§ **WHAT IS NEEDED**:
Check every line below, and copy those that include "configure".
#####
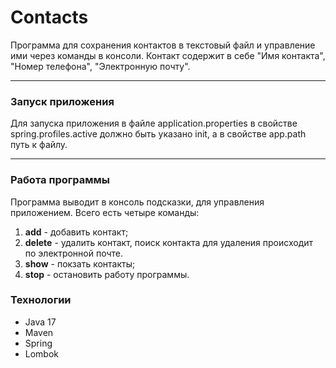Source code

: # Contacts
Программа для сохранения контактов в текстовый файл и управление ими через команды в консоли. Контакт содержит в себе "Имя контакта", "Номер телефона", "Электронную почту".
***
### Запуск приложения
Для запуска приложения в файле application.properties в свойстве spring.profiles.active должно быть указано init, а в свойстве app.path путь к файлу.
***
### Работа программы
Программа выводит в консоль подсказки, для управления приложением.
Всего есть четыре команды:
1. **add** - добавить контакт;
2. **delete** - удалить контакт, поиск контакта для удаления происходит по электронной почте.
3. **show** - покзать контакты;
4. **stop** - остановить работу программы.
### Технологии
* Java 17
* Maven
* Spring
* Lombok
#####
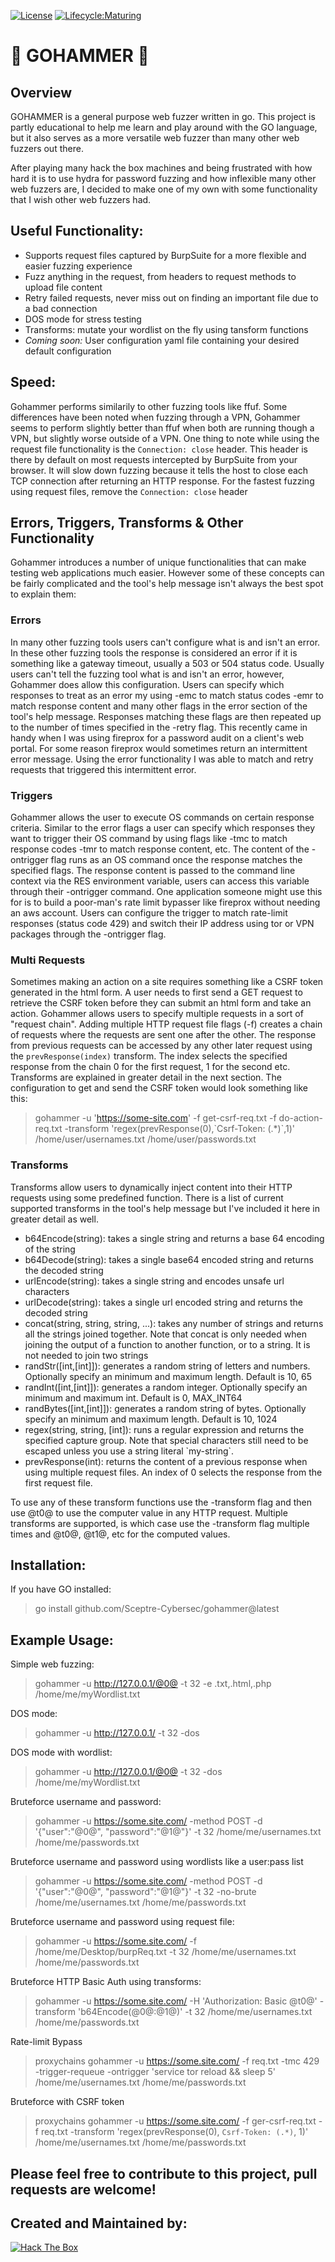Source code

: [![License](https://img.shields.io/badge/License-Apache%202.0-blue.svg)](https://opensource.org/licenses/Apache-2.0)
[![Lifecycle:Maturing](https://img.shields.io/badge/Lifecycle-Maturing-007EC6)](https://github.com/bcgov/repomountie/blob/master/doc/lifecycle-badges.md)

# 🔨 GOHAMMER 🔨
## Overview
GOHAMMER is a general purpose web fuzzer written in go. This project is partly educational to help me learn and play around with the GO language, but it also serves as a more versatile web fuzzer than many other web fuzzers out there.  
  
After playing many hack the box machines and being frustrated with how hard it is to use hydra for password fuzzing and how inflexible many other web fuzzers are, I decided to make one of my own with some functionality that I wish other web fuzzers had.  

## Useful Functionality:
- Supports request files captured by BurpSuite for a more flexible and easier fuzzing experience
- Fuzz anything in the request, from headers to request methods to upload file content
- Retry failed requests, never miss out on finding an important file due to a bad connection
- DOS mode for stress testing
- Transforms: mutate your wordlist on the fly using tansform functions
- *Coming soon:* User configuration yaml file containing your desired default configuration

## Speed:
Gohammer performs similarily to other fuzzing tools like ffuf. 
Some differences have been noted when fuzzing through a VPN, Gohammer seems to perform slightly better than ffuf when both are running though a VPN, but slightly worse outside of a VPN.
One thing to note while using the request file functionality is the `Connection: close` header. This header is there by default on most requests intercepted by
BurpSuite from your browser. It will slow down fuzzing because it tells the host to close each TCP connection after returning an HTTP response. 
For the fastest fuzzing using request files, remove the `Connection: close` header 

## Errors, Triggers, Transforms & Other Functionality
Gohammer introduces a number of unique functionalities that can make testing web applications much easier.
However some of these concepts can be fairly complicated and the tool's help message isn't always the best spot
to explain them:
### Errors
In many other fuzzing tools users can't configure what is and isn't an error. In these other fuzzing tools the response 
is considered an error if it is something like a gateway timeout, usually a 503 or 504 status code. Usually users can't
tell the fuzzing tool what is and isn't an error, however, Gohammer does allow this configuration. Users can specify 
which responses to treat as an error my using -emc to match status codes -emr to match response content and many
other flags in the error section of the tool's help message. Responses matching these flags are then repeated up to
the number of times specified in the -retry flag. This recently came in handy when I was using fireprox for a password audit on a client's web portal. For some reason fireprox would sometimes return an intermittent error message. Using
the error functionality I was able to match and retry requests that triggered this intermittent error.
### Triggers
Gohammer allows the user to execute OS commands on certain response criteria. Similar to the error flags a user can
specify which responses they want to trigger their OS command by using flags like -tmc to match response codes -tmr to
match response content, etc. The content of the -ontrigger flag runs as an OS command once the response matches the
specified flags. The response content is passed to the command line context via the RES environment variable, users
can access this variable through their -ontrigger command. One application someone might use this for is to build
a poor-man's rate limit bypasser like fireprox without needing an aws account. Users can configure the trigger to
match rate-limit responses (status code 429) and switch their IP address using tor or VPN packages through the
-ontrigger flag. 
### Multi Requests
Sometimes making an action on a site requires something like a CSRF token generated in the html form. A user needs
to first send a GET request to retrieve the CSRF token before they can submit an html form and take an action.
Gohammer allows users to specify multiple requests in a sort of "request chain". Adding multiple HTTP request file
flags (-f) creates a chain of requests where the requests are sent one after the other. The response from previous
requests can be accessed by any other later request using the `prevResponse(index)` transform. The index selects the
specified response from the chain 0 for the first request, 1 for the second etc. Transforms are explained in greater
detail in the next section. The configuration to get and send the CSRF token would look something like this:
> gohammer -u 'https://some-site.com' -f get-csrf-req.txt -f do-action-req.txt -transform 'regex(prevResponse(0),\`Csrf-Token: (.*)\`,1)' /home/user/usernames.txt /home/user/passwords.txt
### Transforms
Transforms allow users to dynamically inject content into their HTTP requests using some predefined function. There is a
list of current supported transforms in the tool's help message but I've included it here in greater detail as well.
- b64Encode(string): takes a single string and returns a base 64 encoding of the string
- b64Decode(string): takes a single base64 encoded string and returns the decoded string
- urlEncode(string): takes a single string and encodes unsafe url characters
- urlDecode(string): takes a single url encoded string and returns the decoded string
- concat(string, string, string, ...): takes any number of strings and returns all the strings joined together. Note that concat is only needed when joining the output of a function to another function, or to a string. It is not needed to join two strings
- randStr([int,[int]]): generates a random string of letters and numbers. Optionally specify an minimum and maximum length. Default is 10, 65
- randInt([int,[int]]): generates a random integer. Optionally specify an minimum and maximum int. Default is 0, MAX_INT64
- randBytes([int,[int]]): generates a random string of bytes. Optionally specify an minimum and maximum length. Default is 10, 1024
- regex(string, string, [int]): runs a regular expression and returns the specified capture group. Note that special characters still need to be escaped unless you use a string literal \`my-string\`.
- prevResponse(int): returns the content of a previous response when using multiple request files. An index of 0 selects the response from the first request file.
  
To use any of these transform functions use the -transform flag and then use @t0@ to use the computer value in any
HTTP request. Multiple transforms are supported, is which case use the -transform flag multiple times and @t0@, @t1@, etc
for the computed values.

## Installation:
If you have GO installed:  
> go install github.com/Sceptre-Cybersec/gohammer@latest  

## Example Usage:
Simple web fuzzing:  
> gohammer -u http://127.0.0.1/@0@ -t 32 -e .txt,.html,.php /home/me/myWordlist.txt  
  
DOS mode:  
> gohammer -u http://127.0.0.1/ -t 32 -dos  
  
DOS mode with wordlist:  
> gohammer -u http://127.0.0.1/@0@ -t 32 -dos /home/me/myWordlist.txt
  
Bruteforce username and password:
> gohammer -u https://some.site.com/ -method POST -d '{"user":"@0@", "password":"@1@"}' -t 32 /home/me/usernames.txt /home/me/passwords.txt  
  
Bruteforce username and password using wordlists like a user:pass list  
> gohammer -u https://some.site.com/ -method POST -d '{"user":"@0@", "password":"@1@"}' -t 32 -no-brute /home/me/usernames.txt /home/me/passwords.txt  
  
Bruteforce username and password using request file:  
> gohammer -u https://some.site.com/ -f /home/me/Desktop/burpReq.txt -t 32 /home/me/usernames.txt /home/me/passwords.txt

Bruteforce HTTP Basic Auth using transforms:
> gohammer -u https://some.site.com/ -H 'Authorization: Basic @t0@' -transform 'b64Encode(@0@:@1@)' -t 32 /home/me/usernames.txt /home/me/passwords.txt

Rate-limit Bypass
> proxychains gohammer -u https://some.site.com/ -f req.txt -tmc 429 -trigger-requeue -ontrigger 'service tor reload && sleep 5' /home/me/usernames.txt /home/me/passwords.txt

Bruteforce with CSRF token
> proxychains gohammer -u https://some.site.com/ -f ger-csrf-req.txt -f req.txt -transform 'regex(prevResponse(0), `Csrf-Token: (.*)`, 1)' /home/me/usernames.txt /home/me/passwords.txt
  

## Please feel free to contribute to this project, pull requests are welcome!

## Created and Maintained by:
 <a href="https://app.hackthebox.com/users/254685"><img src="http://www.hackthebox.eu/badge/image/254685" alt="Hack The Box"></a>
#####
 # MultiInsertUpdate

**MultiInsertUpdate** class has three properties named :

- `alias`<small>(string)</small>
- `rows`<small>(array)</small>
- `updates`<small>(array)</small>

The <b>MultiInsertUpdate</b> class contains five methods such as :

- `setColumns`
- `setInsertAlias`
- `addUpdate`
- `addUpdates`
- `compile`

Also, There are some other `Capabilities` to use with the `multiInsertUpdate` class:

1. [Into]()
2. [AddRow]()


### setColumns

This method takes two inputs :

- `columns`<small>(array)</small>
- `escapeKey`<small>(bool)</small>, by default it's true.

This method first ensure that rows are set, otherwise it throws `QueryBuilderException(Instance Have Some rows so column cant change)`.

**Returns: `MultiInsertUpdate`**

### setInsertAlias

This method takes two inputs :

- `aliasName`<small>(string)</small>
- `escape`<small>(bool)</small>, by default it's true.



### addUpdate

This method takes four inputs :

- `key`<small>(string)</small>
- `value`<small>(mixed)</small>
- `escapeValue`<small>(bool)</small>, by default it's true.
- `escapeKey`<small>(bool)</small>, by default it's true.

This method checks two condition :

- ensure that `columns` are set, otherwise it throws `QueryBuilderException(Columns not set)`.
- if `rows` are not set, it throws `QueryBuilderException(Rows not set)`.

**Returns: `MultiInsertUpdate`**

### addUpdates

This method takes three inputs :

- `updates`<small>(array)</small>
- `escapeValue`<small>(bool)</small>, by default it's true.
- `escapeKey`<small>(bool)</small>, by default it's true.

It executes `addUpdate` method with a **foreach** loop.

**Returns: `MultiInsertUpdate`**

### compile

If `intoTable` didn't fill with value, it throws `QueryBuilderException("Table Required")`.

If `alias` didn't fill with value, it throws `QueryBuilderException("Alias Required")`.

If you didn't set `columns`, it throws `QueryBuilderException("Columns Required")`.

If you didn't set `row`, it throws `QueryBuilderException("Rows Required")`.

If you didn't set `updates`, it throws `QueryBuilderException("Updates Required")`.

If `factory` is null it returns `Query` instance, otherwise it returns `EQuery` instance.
#####
§ **EXERCISE RESULT**:
In many other fuzzing tools users can't configure what is and isn't an error. In these other fuzzing tools the response 
a poor-man's rate limit bypasser like fireprox without needing an aws account. Users can configure the trigger to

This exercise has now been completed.